**Task details:** Copy exactly the line that contains "Since the cumulative" plus all remaining lines of the data, and leave out every line before it.

━━━ Exercise data

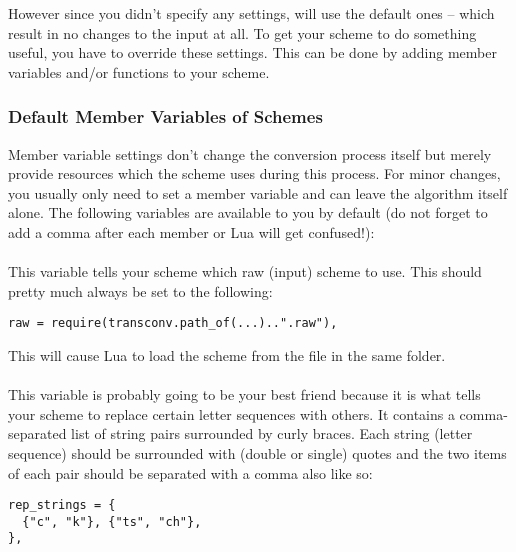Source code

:\documentclass{ltxdockit}
\begin{document}
However since you didn't specify any settings,  will use the
default ones -- which result in no changes to the input at all. To get your
scheme to do something useful, you have to override these settings. This can be
done by adding member variables and/or functions to your scheme.

\subsubsection{Default Member Variables of Schemes}

Member variable settings don't change the conversion process itself but merely
provide resources which the scheme uses during this process. For minor changes,
you usually only need to set a member variable and can leave the algorithm
itself alone. The following variables are available to you by default (do not
forget to add a comma after each member or Lua will get confused!):

\paragraph{}

This variable tells your scheme which raw (input) scheme to use. This should
pretty much always be set to the following:

\begin{lstlisting}
raw = require(transconv.path_of(...)..".raw"),
\end{lstlisting}

This will cause Lua to load the scheme from the  file in the same
folder.

\paragraph{}

This variable is probably going to be your best friend because it is what tells
your scheme to replace certain letter sequences with others. It contains a
comma-separated list of string pairs surrounded by curly braces. Each string
(letter sequence) should be surrounded with (double or single) quotes and the
two items of each pair should be separated with a comma also like so:

\begin{lstlisting}
rep_strings = {
  {"c", "k"}, {"ts", "ch"},
},
\end{lstlisting}
\end{document}
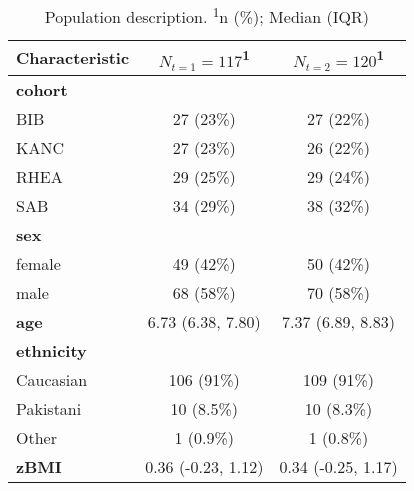 \documentclass{article}
\begin{document}
\begin{table}[]
	\centering
	\begin{tabularx}{\linewidth}{lcc}
		\textbf{Characteristic} & $N_{t=1} = 117$\textsuperscript{1} & $N_{t=2} = 120$\textsuperscript{1} \\ 
		\hline
		\textbf{cohort} & & \\ 
		\enspace BIB & 27 (23\%) & 27 (22\%) \\ 
		\enspace KANC & 27 (23\%) & 26 (22\%) \\ 
		\enspace RHEA & 29 (25\%) & 29 (24\%) \\ 
		\enspace SAB & 34 (29\%) & 38 (32\%) \\ 
		\textbf{sex} &  \\ 
		\enspace female & 49 (42\%) & 50 (42\%) \\ 
		\enspace male & 68 (58\%) & 70 (58\%) \\ 
		\textbf{age} & 6.73 (6.38, 7.80) & 7.37 (6.89, 8.83) \\ 
		\textbf{ethnicity} &  \\ 
		\enspace Caucasian & 106 (91\%) & 109 (91\%) \\ 
		\enspace Pakistani & 10 (8.5\%) & 10 (8.3\%) \\ 
		\enspace Other & 1 (0.9\%) & 1 (0.8\%) \\ 
		\textbf{zBMI} & 0.36 (-0.23, 1.12) & 0.34 (-0.25, 1.17) \\ 
	\end{tabularx}
	\caption{Population description. \textsuperscript{1}n (\%); Median (IQR)}
\end{table}
\end{document}
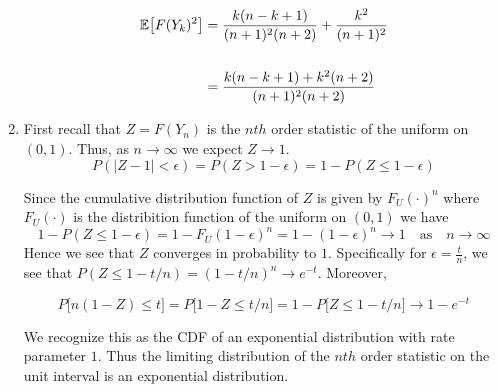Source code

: \documentclass[12pt]{article}  %
\newcommand{\e}{{\epsilon}}
\newcommand{\E}{{\mathbb{E}}}
\begin{document}
\begin{enumerate}
\begin{align*}
\E\big[F(Y_k)^2\big] &= \frac{k(n-k+1)}{(n+1)^2(n+2)} + \frac{k^2}{(n+1)^2}\\
\vspace{.3em}\\
&= \frac{k(n-k+1) + k^2(n+2)}{(n+1)^2(n+2)}
\end{align*} 

\item First recall that $Z = F(Y_n)$ is the $nth$ order statistic of the uniform on $(0,1)$. Thus, as $n\to\infty$ we expect $Z\to 1$. $$P(|Z - 1|<\e) = P(Z > 1- \e) = 1 - P(Z\leq 1 - \e)$$

Since the cumulative distribution function of $Z$ is given by $F_{U}(\cdot)^n$ where $F_{U}(\cdot)$ is the distribition function of the uniform on $(0,1)$ we have $$1 - P(Z\leq 1-\e) = 1 - F_{U}(1-\e)^n = 1 - (1-\e)^n \to 1\hspace{1em}\text{as}\hspace{1em} n\to\infty$$ Hence we see that $Z$ converges in probability to $1$. Specifically for $\e = \frac{t}{n}$, we see that $P(Z\leq 1 - t/n) = \left(1 - t/n\right)^n\to e^{-t}$. Moreover, 

$$P\big[n(1 - Z)\leq t\big] = P\big[1 - Z\leq t/n\big] = 1- P\big[Z\leq 1 - t/n\big] \to 1 - e^{-t}$$

We recognize this as the CDF of an exponential distribution with rate parameter $1$. Thus the limiting distribution of the $nth$ order statistic on the unit interval is an exponential distribution. 


\end{enumerate}
\end{document}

━━━━━━

**Exercise answer:**
Since the cumulative distribution function of $Z$ is given by $F_{U}(\cdot)^n$ where $F_{U}(\cdot)$ is the distribition function of the uniform on $(0,1)$ we have $$1 - P(Z\leq 1-\e) = 1 - F_{U}(1-\e)^n = 1 - (1-\e)^n \to 1\hspace{1em}\text{as}\hspace{1em} n\to\infty$$ Hence we see that $Z$ converges in probability to $1$. Specifically for $\e = \frac{t}{n}$, we see that $P(Z\leq 1 - t/n) = \left(1 - t/n\right)^n\to e^{-t}$. Moreover, 

$$P\big[n(1 - Z)\leq t\big] = P\big[1 - Z\leq t/n\big] = 1- P\big[Z\leq 1 - t/n\big] \to 1 - e^{-t}$$

We recognize this as the CDF of an exponential distribution with rate parameter $1$. Thus the limiting distribution of the $nth$ order statistic on the unit interval is an exponential distribution. 


\end{enumerate}
\end{document}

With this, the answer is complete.